Georgie heard Miss Eliza’s step, and wiped the tears away quickly with her hand, starting up and holding her breath, like a white hare afraid of being driven from its covert, as the rustle of silk drew nearer and nearer.

“Oh, you are here yet! I fancied so,” cried Miss Eliza, flinging open the door, and sweeping into the room with a rush and flutter which always accompanied her movements; “and in that morning dress, too, intensely interesting. But do you know it is almost dinner-time?”

“I was not going down to dinner, Aunt Eliza,” answered Georgie; “my head aches a little, I think.”

“What! have your dinner sent up? Why, child, this is putting on airs.”

“No, I am not putting on airs, Aunt Eliza.”

“Aunt Eliza! How often am I to tell you that I detest the title; besides, it does not belong to me. I am aunt to no one, certainly not to a person who has not a single drop of my blood in her veins.”

“I am sorry to have used the word; excuse me,” said Georgie, with childlike sweetness. “I never wish to offend you, Miss Eliza.”

“No one wishes to offend me; and yet—but no matter, I came to tell you something, but I dare say it will only set you off into hysterics, or something of that kind. I have made a discovery, a painful, heart-rending discovery. It ought not to concern you, but you have a woman’s heart, and can sympathize with me.”

“What, what has happened?” cried Georgie, sitting up, and turning her eyes full upon Miss Eliza. “Nothing very serious, I hope.”

“That depends,” answered the spinster, sitting down on the floor with a swoop of her garments that raised a little whirlwind around them, and leaning her elbow on Georgiana’s lap. This was a favorite position with Miss Eliza when the spirit of extreme youthfulness grew strong within her. “That depends on the susceptibility of the heart that is wounded. Oh, child! may you never be gifted with those exquisite feelings which make up that heavenly thing called genius in a human soul; but without that you can never know how I suffer, how the pride of suppressed tenderness struggles in this soul!”

Georgiana had heard these intense rhapsodies before, and knew what trifling occasions could bring them forth. She closed her eyes wearily, and laid her head back on the cushions of the chair, waiting in weary patience for the explanation that might be long in coming.

“No wonder you sigh; no wonder the lids droop over your eyes. My own are full of unshed tears. But I must be brave. I will be brave, and struggle against the destiny that threatens me.”

Georgiana sighed a little wearily and moved back in her seat, for Miss Eliza’s arm pressed heavily upon her.

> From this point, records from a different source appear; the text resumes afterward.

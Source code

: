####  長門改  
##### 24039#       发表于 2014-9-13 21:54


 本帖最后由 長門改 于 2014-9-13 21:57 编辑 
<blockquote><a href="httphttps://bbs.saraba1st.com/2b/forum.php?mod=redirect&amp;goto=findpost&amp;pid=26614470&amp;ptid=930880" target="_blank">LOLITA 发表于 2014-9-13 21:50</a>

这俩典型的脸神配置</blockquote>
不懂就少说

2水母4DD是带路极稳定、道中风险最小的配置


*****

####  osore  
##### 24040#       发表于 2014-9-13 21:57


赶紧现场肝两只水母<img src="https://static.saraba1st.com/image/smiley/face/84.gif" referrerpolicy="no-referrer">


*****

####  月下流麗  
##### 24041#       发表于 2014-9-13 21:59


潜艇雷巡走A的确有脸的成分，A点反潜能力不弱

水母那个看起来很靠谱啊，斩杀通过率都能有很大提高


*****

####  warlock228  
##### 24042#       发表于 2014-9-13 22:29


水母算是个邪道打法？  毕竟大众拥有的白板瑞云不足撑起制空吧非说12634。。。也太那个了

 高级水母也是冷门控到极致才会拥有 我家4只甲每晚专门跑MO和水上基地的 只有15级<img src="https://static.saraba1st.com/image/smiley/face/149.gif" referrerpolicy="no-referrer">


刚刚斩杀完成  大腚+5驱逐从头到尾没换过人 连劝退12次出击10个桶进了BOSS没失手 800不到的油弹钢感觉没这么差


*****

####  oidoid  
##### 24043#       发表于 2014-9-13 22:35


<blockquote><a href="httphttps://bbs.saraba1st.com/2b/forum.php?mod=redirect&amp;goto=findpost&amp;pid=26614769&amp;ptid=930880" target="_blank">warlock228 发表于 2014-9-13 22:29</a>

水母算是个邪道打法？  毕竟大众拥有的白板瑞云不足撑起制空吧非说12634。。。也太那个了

“Is there—is there a man on earth that may be trusted, who is not ready to break the heart that confides in him?”

Georgiana shrunk back from the prying glance fixed upon her, and strove against the thrill of pain that passed over her.

“Whom are you speaking of, Miss Eliza?” she inquired, in a faint voice.

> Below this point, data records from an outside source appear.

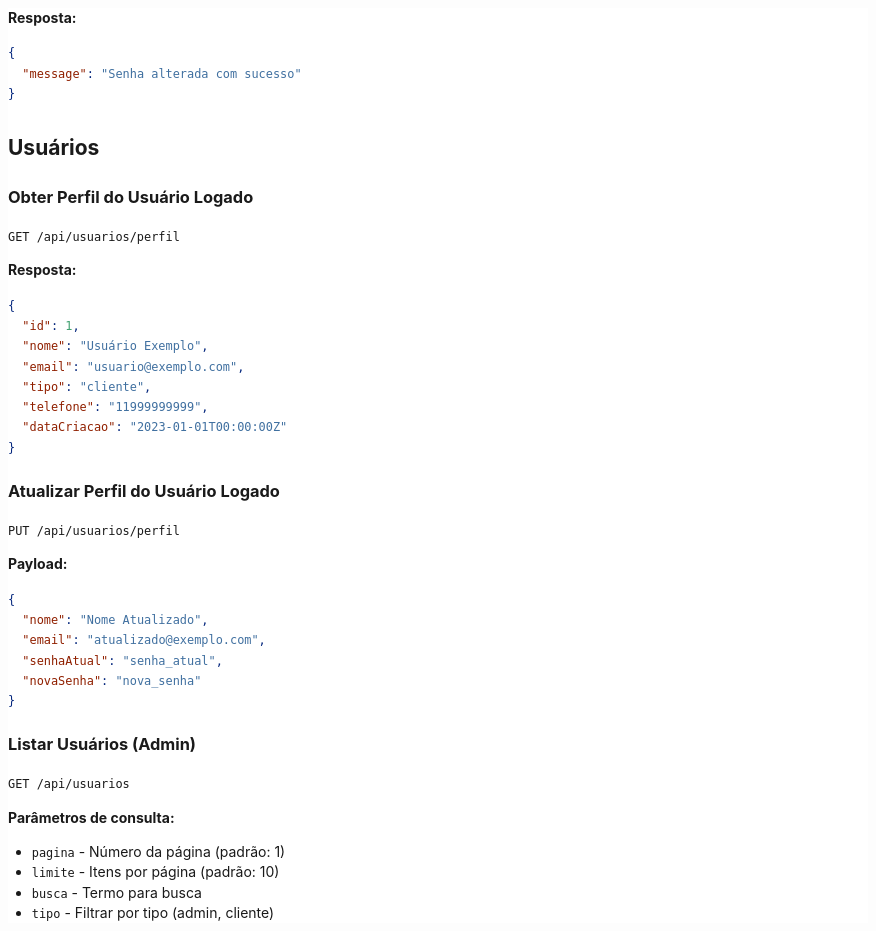 **Resposta:**
```json
{
  "message": "Senha alterada com sucesso"
}
```

## Usuários

### Obter Perfil do Usuário Logado

```
GET /api/usuarios/perfil
```

**Resposta:**
```json
{
  "id": 1,
  "nome": "Usuário Exemplo",
  "email": "usuario@exemplo.com",
  "tipo": "cliente",
  "telefone": "11999999999",
  "dataCriacao": "2023-01-01T00:00:00Z"
}
```

### Atualizar Perfil do Usuário Logado

```
PUT /api/usuarios/perfil
```

**Payload:**
```json
{
  "nome": "Nome Atualizado",
  "email": "atualizado@exemplo.com",
  "senhaAtual": "senha_atual",
  "novaSenha": "nova_senha"
}
```

### Listar Usuários (Admin)

```
GET /api/usuarios
```

**Parâmetros de consulta:**
- `pagina` - Número da página (padrão: 1)
- `limite` - Itens por página (padrão: 10)
- `busca` - Termo para busca
- `tipo` - Filtrar por tipo (admin, cliente)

“Of the man whom you, weak, silly thing, have loved vainly; and I—oh! too well!—too well! He is faithless, like the rest—cruelly, cruelly faithless—I saw it with my own eyes. After that scene in the carriage, too, when my hand rested in the firm clasp of his; when his eyes met all the maidenly tenderness that flooded mine. Oh, Georgiana! that was a heavenly moment; but the earthquake has come; the tornado is passed, and my heart lies a wreck under his feet.

‘He may break—he may ruin the vase, if he will, But the scent of the roses will cling to it still.’”

Here Miss Eliza took out her cobweb of a handkerchief, and wiped some mythical tears from her pale, gray eyes. Then grasping the handkerchief tightly in her hand, she cried out, “But you cannot feel. He never loved you, never encouraged your love.”

Georgiana started up, and shook the arm from her lap with some impatience.

“Who are you talking about? What does all this mean?” she said.

“It means,” said Eliza, gathering herself up from the floor, “that the man you love to idolatry—but who loves me in spite of every thing—is fascinated with that girl who played Rebecca in that hideous tableau. I saw them walking together a whole hour this very day, his face bent to hers, her hand clasping his arm.”

Georgiana sunk to her chair again, white and faint.

“Aunt Eliza, please let me rest a little, I am not well, you know.” Tears were in her voice, tears trembled on her eyelashes. Eliza was satisfied, and went out of the room.